Description of the task
Start at the first line of the material. Repeat each line exactly through the one containing "2. Allosteric site can regulate access", then stop.
■ ■ ■ ■ ■ ■ ■
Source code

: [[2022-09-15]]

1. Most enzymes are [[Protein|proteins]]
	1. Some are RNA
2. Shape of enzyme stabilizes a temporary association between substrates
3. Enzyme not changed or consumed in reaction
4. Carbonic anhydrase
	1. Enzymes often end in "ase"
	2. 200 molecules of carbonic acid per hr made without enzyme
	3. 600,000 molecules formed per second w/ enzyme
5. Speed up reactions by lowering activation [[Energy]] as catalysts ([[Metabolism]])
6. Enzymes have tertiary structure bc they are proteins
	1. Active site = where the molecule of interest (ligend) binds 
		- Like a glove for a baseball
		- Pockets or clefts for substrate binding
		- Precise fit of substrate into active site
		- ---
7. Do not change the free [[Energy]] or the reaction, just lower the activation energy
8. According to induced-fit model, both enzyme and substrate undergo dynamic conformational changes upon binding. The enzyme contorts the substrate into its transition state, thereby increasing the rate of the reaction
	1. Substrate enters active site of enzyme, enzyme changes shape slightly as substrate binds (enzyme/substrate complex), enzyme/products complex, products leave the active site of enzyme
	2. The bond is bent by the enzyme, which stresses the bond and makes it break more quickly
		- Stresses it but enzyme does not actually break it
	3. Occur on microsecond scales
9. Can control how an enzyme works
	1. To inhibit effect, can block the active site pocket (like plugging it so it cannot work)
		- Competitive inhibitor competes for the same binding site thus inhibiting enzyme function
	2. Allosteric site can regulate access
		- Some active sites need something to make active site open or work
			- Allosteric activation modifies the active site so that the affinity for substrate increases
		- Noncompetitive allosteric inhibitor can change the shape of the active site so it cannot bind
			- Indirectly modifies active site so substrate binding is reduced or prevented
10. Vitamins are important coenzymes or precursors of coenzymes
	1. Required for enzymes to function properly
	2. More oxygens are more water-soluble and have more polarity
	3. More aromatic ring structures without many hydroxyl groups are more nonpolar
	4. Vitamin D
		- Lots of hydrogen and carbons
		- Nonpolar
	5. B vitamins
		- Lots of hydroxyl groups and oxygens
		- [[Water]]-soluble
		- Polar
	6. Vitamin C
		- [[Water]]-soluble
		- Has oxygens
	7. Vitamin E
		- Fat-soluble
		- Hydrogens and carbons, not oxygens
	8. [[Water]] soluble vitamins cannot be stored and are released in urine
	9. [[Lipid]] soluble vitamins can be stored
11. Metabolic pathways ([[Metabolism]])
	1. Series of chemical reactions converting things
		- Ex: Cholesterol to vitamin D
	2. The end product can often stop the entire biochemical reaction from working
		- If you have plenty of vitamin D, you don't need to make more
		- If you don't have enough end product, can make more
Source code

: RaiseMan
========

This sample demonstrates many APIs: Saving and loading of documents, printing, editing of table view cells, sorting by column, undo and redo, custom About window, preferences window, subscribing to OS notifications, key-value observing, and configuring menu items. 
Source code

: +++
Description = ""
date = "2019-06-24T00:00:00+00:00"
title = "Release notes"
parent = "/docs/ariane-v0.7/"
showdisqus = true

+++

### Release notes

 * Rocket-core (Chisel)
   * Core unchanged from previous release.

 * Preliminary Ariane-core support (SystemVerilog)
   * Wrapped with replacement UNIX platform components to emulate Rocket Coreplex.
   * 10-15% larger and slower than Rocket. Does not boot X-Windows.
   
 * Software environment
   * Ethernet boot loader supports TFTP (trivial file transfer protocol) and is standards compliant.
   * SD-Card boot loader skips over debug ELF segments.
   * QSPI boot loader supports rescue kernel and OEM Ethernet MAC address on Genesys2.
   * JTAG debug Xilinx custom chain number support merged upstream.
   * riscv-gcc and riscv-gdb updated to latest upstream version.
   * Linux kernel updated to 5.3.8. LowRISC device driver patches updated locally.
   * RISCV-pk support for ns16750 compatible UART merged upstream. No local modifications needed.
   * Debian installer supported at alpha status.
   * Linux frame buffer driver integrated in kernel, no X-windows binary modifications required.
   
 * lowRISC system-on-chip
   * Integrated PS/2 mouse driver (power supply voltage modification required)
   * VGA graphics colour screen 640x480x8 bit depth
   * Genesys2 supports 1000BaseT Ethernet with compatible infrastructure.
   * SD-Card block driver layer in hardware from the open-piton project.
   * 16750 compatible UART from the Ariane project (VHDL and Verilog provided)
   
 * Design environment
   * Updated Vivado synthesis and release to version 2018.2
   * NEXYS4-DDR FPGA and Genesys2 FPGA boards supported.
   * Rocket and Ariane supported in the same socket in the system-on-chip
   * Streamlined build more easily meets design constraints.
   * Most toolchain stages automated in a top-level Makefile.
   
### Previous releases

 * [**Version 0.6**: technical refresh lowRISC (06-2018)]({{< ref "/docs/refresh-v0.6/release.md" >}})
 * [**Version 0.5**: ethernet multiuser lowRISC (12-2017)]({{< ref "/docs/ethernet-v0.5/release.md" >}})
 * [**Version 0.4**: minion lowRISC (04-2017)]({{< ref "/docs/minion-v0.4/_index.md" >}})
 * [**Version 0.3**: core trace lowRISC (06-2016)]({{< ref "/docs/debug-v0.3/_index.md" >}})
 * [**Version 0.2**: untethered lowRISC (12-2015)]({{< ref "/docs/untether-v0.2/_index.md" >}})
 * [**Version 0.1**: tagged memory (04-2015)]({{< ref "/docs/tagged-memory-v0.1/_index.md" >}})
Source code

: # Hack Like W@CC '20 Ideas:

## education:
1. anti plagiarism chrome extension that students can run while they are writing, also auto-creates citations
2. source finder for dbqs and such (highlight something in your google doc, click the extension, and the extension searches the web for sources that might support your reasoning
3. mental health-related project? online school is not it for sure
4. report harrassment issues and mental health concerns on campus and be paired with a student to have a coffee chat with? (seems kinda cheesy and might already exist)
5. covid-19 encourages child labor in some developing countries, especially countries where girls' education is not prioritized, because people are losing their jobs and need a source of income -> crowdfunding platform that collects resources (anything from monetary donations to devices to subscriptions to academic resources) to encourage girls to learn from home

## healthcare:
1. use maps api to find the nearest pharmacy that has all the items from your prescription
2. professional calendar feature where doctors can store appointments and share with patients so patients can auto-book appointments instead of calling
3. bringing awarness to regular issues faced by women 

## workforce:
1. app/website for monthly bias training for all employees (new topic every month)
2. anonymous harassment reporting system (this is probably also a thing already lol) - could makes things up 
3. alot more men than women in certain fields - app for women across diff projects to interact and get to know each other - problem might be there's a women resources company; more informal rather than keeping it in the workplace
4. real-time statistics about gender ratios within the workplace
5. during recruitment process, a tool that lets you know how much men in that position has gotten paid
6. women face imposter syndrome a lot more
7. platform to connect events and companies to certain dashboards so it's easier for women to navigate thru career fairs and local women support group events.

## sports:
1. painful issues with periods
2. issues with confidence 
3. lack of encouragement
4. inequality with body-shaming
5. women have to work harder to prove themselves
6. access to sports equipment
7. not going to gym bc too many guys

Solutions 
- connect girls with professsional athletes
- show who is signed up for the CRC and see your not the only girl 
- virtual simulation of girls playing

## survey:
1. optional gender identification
■ ■ ■ ■ ■ ■ ■
Task result
Source code

: [[2022-09-15]]

1. Most enzymes are [[Protein|proteins]]
	1. Some are RNA
2. Shape of enzyme stabilizes a temporary association between substrates
3. Enzyme not changed or consumed in reaction
4. Carbonic anhydrase
	1. Enzymes often end in "ase"
	2. 200 molecules of carbonic acid per hr made without enzyme
	3. 600,000 molecules formed per second w/ enzyme
5. Speed up reactions by lowering activation [[Energy]] as catalysts ([[Metabolism]])
6. Enzymes have tertiary structure bc they are proteins
	1. Active site = where the molecule of interest (ligend) binds 
		- Like a glove for a baseball
		- Pockets or clefts for substrate binding
		- Precise fit of substrate into active site
		- ---
7. Do not change the free [[Energy]] or the reaction, just lower the activation energy
8. According to induced-fit model, both enzyme and substrate undergo dynamic conformational changes upon binding. The enzyme contorts the substrate into its transition state, thereby increasing the rate of the reaction
	1. Substrate enters active site of enzyme, enzyme changes shape slightly as substrate binds (enzyme/substrate complex), enzyme/products complex, products leave the active site of enzyme
	2. The bond is bent by the enzyme, which stresses the bond and makes it break more quickly
		- Stresses it but enzyme does not actually break it
	3. Occur on microsecond scales
9. Can control how an enzyme works
	1. To inhibit effect, can block the active site pocket (like plugging it so it cannot work)
		- Competitive inhibitor competes for the same binding site thus inhibiting enzyme function
	2. Allosteric site can regulate access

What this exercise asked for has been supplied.